<<<<
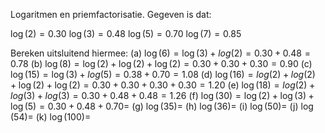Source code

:Logaritmen en priemfactorisatie.
Gegeven is dat:

$\log(2) = 0.30$
$\log(3) = 0.48$
$\log(5) = 0.70$
$\log(7) = 0.85$


Bereken uitsluitend hiermee:
(a) $\log(6) = \log(3) +log(2) = 0.30 + 0.48 = 0.78$
(b) $\log(8) = \log(2) +\log(2) +\log(2) = 0.30 + 0.30 +0.30 = 0.90$
(c) $\log(15) = \log(3) + log(5) = 0.38 + 0.70 = 1.08$
(d) $\log(16) = log(2) +log(2) + \log(2) + \log(2) = 0.30 + 0.30 + 0.30 + 0.30 = 1.20$
(e) $\log(18) = log(2) + log(3) + log(3) = 0.30 +0.48 + 0.48 = 1.26$
(f) $\log(30) = \log(2)  + \log(3) + \log(5) = 0.30 + 0.48 + 0.70 =$
(g) $\log(35) =$
(h) $\log(36) =$
(i) $\log(50) =$
(j) $\log(54) =$
(k) $\log(100) =$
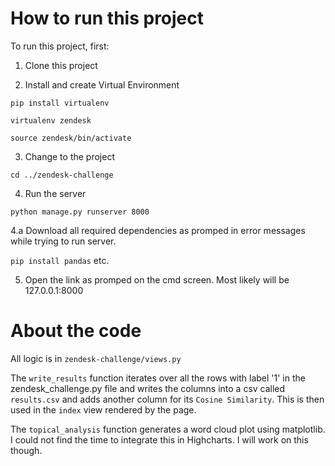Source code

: # How to run this project

To run this project, first:

1. Clone this project

2. Install and create Virtual Environment

`pip install virtualenv`

`virtualenv zendesk`

`source zendesk/bin/activate`

3. Change to the project

`cd ../zendesk-challenge`

4. Run the server

`python manage.py runserver 8000`

4.a Download all required dependencies as promped in error messages while trying to run server.

  `pip install pandas` etc.
  
5. Open the link as promped on the cmd screen. Most likely will be 127.0.0.1:8000

# About the code

All logic is in `zendesk-challenge/views.py`

The `write_results` function iterates over all the rows with label '1' in the zendesk_challenge.py file and writes the columns into a csv called `results.csv` and adds another column for its `Cosine Similarity`. This is then used in the `index` view rendered by the page.

The `topical_analysis` function generates a word cloud plot using matplotlib. I could not find the time to integrate this in Highcharts. I will work on this though.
>>>>
Gather all lines from the records above in which "virtualenv" appears.

▸ ANSWER TO THE PROBLEM:
`pip install virtualenv`
`virtualenv zendesk`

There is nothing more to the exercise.